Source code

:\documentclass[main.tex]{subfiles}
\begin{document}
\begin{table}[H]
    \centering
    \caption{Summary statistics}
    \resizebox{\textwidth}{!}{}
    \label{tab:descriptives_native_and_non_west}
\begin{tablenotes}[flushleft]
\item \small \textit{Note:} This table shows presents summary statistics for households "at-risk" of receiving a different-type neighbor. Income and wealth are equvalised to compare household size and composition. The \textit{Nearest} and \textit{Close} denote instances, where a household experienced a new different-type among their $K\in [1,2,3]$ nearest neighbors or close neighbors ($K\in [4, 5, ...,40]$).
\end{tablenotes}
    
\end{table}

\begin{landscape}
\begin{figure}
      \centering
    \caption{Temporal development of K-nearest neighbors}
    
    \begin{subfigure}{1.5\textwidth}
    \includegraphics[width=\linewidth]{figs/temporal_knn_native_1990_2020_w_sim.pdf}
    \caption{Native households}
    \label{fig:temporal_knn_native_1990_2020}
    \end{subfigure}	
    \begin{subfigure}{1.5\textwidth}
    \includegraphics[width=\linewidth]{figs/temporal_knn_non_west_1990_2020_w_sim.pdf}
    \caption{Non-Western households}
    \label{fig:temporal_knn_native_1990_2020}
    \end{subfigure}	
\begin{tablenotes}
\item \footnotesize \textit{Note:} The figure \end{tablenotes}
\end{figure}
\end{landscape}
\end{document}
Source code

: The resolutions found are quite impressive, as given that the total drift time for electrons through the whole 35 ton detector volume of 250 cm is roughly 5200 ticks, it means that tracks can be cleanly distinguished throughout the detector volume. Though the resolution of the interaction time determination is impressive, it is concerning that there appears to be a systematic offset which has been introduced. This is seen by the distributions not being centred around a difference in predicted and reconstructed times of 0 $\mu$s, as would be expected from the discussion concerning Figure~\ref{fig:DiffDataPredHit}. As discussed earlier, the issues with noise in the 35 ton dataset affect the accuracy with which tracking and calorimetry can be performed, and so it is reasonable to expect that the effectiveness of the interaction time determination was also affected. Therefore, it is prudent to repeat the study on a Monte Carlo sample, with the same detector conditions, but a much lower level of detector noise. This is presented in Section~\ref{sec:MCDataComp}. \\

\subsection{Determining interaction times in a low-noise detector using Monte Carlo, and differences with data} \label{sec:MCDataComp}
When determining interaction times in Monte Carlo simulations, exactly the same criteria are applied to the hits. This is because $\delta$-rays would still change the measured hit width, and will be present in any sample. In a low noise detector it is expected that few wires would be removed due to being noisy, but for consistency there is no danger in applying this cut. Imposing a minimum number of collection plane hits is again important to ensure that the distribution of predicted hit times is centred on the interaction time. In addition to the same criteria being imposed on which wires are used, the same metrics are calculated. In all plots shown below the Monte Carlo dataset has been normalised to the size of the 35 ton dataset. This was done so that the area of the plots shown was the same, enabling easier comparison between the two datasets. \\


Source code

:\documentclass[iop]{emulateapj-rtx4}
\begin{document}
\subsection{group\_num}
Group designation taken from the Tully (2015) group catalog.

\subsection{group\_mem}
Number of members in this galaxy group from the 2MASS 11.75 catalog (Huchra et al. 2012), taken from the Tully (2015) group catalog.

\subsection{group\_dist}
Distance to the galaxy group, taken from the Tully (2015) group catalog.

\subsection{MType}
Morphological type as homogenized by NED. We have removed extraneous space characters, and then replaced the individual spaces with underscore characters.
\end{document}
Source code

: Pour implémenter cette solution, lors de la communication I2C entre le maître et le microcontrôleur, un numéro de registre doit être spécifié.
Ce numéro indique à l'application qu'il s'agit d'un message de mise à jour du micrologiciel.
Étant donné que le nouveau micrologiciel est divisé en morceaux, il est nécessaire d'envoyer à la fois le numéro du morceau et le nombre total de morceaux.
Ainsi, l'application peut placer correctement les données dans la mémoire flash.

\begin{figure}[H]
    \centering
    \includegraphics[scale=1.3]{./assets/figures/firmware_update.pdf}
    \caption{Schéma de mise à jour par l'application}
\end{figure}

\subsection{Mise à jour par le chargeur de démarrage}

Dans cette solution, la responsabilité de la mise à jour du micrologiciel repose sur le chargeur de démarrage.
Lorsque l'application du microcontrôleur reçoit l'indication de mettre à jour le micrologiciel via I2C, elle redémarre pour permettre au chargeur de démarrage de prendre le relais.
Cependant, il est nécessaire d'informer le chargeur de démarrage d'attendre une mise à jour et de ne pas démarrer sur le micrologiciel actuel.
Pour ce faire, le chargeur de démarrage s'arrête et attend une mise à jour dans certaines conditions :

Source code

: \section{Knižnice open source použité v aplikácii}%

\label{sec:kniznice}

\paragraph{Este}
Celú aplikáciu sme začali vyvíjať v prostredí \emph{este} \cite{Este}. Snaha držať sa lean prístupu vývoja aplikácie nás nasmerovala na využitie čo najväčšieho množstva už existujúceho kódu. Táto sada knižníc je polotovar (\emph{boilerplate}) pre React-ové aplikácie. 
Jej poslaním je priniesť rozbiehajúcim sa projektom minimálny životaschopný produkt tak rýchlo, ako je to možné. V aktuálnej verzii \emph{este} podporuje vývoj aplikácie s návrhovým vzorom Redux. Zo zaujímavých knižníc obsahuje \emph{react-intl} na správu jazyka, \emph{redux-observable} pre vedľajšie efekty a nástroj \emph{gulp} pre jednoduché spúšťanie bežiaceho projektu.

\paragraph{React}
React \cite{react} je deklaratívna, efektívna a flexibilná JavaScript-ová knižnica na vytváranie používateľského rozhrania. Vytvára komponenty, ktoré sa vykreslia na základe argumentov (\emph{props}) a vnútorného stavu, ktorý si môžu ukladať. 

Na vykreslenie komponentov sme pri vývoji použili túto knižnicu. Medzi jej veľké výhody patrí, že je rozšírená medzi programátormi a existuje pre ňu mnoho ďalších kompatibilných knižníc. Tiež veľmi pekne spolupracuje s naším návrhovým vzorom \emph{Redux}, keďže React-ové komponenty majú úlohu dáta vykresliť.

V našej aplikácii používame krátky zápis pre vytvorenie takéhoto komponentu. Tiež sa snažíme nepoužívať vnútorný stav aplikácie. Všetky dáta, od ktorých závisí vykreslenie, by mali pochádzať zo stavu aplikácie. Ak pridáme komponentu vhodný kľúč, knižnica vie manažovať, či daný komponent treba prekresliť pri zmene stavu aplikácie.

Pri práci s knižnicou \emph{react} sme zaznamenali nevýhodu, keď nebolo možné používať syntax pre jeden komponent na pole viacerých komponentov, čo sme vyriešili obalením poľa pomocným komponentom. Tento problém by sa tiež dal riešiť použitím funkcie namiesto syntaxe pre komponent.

========

* _EXERCISE BRIEF_
Search the entries for the word "from" and pick out every line that holds it.

* _OUTPUT OF THE TASK_
: The resolutions found are quite impressive, as given that the total drift time for electrons through the whole 35 ton detector volume of 250 cm is roughly 5200 ticks, it means that tracks can be cleanly distinguished throughout the detector volume. Though the resolution of the interaction time determination is impressive, it is concerning that there appears to be a systematic offset which has been introduced. This is seen by the distributions not being centred around a difference in predicted and reconstructed times of 0 $\mu$s, as would be expected from the discussion concerning Figure~\ref{fig:DiffDataPredHit}. As discussed earlier, the issues with noise in the 35 ton dataset affect the accuracy with which tracking and calorimetry can be performed, and so it is reasonable to expect that the effectiveness of the interaction time determination was also affected. Therefore, it is prudent to repeat the study on a Monte Carlo sample, with the same detector conditions, but a much lower level of detector noise. This is presented in Section~\ref{sec:MCDataComp}. \\
Group designation taken from the Tully (2015) group catalog.
Number of members in this galaxy group from the 2MASS 11.75 catalog (Huchra et al. 2012), taken from the Tully (2015) group catalog.
Distance to the galaxy group, taken from the Tully (2015) group catalog.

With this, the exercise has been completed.